**About this task**
Your result will be the set of lines with "architectures", copied from the material below.

**Information**
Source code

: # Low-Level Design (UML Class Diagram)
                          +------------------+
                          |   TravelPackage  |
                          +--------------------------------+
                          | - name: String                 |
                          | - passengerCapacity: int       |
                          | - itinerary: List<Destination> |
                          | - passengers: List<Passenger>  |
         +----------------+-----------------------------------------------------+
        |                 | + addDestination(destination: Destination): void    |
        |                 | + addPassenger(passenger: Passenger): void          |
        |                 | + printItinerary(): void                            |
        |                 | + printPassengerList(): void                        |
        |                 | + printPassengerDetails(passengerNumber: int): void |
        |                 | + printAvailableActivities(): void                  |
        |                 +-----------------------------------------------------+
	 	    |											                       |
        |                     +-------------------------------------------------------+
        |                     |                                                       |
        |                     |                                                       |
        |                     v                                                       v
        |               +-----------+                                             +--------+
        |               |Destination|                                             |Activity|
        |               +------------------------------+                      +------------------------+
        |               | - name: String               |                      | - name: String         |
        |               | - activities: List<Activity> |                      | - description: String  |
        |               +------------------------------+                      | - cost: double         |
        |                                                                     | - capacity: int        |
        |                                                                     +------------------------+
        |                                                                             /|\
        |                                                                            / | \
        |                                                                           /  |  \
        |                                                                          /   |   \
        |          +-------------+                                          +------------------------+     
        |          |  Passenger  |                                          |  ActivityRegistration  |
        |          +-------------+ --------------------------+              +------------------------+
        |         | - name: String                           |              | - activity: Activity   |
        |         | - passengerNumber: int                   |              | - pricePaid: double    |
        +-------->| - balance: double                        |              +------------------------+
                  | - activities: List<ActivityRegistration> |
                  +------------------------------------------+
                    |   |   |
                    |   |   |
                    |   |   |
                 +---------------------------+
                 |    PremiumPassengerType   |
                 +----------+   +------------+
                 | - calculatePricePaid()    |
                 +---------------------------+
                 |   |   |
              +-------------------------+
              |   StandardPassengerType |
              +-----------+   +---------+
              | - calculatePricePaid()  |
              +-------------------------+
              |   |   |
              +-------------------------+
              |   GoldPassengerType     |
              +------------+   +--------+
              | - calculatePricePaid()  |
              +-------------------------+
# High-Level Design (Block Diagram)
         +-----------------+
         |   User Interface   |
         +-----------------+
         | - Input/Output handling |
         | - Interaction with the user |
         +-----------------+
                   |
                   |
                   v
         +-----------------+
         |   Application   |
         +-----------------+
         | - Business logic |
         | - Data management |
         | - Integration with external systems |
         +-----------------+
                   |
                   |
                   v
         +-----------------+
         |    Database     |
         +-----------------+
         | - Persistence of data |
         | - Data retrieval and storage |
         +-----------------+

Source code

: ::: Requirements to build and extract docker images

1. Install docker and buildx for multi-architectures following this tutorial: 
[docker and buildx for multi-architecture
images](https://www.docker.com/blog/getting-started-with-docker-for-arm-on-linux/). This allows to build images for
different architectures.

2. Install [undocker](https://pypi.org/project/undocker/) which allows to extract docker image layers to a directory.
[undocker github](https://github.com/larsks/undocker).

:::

**Result below**
1. Install docker and buildx for multi-architectures following this tutorial: 
different architectures.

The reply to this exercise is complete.